(Document images with source code)
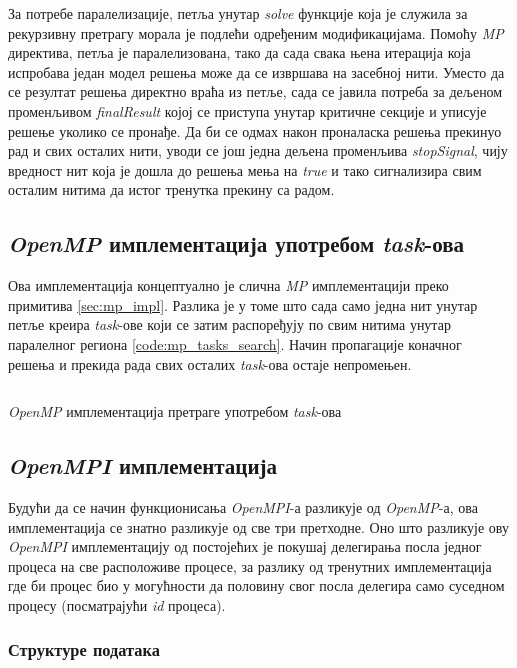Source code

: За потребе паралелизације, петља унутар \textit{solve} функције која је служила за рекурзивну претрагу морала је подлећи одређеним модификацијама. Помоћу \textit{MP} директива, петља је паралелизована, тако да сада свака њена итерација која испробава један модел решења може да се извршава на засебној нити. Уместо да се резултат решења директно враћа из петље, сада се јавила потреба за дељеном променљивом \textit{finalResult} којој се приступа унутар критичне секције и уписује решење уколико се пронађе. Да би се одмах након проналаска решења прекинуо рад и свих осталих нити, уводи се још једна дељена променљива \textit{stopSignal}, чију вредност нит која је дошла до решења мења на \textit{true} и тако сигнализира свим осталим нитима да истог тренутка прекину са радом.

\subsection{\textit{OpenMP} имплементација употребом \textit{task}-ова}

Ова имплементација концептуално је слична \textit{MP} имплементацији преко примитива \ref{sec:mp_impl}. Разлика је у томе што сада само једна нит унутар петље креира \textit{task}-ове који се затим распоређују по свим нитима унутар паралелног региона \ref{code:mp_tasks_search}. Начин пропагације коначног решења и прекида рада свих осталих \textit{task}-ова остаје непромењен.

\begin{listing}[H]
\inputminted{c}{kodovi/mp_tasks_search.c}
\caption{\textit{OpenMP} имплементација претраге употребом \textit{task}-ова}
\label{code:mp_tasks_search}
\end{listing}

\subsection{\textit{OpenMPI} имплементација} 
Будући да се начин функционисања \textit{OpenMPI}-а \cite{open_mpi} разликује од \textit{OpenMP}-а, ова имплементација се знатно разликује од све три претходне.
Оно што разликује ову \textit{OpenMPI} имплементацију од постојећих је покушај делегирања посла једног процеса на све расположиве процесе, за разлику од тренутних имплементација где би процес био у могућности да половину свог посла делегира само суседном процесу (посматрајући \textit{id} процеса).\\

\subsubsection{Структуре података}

==

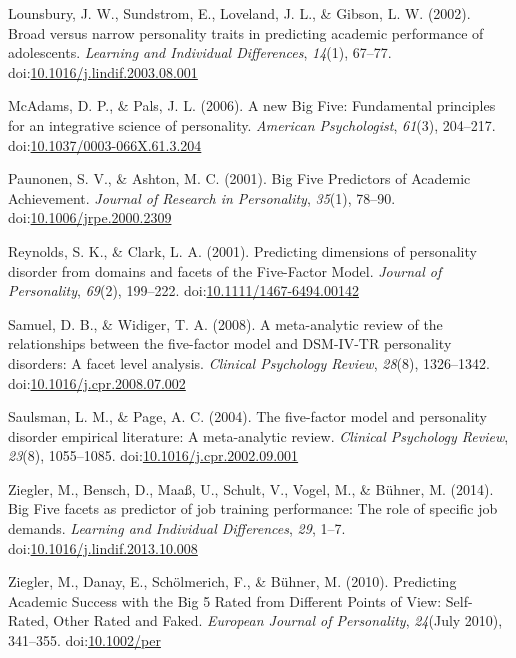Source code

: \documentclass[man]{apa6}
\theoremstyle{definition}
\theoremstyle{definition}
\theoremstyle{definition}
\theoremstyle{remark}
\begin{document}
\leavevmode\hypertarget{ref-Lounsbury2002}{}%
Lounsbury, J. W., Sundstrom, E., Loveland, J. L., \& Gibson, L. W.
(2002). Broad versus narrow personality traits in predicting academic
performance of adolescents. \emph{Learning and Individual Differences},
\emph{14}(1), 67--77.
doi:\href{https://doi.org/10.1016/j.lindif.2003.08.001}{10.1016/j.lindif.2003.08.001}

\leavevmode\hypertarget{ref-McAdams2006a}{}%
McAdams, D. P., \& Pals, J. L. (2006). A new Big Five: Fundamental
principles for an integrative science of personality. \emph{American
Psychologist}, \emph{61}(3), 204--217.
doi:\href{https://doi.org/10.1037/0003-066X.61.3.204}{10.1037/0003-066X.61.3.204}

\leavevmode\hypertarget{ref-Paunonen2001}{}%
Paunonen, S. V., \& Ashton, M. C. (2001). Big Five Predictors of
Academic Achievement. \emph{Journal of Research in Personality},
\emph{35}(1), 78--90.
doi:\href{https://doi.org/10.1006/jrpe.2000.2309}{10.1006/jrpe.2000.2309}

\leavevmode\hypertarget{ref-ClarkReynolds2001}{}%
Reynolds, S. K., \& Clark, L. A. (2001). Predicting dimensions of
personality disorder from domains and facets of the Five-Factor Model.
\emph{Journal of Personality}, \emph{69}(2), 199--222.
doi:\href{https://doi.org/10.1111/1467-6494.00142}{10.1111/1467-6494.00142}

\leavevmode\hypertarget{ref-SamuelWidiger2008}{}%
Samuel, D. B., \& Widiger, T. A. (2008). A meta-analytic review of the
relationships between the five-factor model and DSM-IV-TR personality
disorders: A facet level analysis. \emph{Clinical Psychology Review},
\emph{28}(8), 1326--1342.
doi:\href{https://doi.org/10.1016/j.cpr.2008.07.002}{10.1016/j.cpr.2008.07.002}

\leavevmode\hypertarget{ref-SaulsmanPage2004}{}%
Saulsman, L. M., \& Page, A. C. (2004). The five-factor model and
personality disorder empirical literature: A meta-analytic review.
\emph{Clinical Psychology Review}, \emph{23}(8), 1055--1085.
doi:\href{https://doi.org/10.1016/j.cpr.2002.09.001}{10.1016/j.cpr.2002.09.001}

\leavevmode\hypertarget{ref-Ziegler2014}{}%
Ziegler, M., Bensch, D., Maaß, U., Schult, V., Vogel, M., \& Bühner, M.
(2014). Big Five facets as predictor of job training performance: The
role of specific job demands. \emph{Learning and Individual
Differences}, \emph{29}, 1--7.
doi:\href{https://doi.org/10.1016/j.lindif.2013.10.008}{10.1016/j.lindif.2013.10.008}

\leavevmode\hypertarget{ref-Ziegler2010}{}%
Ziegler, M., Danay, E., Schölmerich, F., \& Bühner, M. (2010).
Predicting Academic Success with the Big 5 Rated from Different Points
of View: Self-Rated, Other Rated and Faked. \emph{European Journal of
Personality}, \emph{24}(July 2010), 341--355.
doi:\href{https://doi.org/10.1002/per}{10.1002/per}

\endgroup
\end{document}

Exercise instructions: From the entries, copy every line in which the word "разликује" occurs.

Answer below:
Будући да се начин функционисања \textit{OpenMPI}-а \cite{open_mpi} разликује од \textit{OpenMP}-а, ова имплементација се знатно разликује од све три претходне.
Оно што разликује ову \textit{OpenMPI} имплементацију од постојећих је покушај делегирања посла једног процеса на све расположиве процесе, за разлику од тренутних имплементација где би процес био у могућности да половину свог посла делегира само суседном процесу (посматрајући \textit{id} процеса).\\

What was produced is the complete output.